# Aim of the task
What lines of the data below include the word "label"? Report them by copying each.

[Document images with source code]
━━━━━━━━━━━━━━━━━━━━

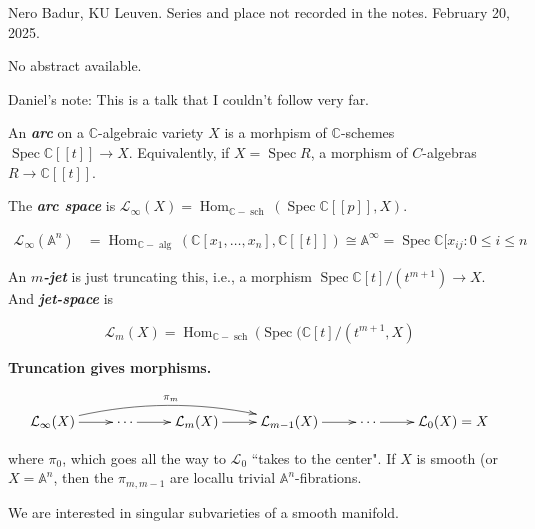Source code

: \noindent
Nero Badur, KU Leuven.
Series and place not recorded in the notes.
February 20, 2025.

\medskip\noindent
No abstract available.

\medskip\noindent
Daniel's note: This is a talk that I couldn't
follow very far.

\medskip{}

\begin{definition}
\label{definition-badur-1}
An \textit{\textbf{arc}} on a
$\mathbb{C}$-algebraic variety $X$ is a
morhpism of $\mathbb{C}$-schemes
$\operatorname{Spec}\mathbb{C}[[t]] \to X$.
Equivalently, if $X = \operatorname{Spec} R$,
a morphism of $C$-algebras $R \to
\mathbb{C}[[t]]$.

The \textit{\textbf{arc space}} is
$\mathcal{L}_\infty(X) =
\operatorname{Hom}_{\mathbb{C}-
\operatorname{sch}}(\operatorname{Spec}
\mathbb{C}[[p ]],X)$.
\end{definition}

\medskip{}
$$
\begin{aligned}
\mathcal{L}_{\infty}(\mathbb{A}^n)&=
\operatorname{Hom}_{\mathbb{C}-
\operatorname{alg}}(\mathbb{C}[x_1,\ldots,
x_n],\mathbb{C}[
[ t ] ]) \cong \mathbb{A}^\infty=
\operatorname{Spec} \mathbb{C}[x_{ij}:0 \leq
i \leq n
\end{aligned}
$$

\begin{definition}
\label{definition-badur-2}
An \textit{\textbf{$m$-jet}} is just
truncating this, i.e., a morphism
$\operatorname{Spec}\mathbb{C}[t]/(t^{m+1})
\to X$. And \textit{\textbf{jet-space}} is

$$
\mathcal{L}_m(X)=
\operatorname{Hom}_{\mathbb{C}-
\operatorname{sch}}(\operatorname{Spec}(
\mathbb{C}[t]/(t^{m+1},X)
$$

\end{definition}

\textbf{Truncation gives morphisms.}

$$
\xymatrix{\mathcal{L}_\infty(X)\ar[r]
\ar@/^1pc/[rrr]^{\pi_m}&\cdots\ar[r]&
\mathcal{L}_m(X)\ar[r]&\mathcal{L}_{m-1}(X)
\ar[r]&\cdots\ar[r]&\mathcal{L}_0(X)=X}
$$

where $\pi_0$, which goes all the way to
$\mathcal{L}_0$ ``takes to the center".
\medskip{}
If $X$ is smooth (or $X= \mathbb{A}^n$, then
the  $\pi_{m,m-1}$ are locallu trivial
$\mathbb{A}^n$-fibrations.

{We are interested in singular subvarieties
of a smooth manifold.}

━━━━━━━━━━━━━━━━━━━━

# Output of the task
\label{definition-badur-1}
\label{definition-badur-2}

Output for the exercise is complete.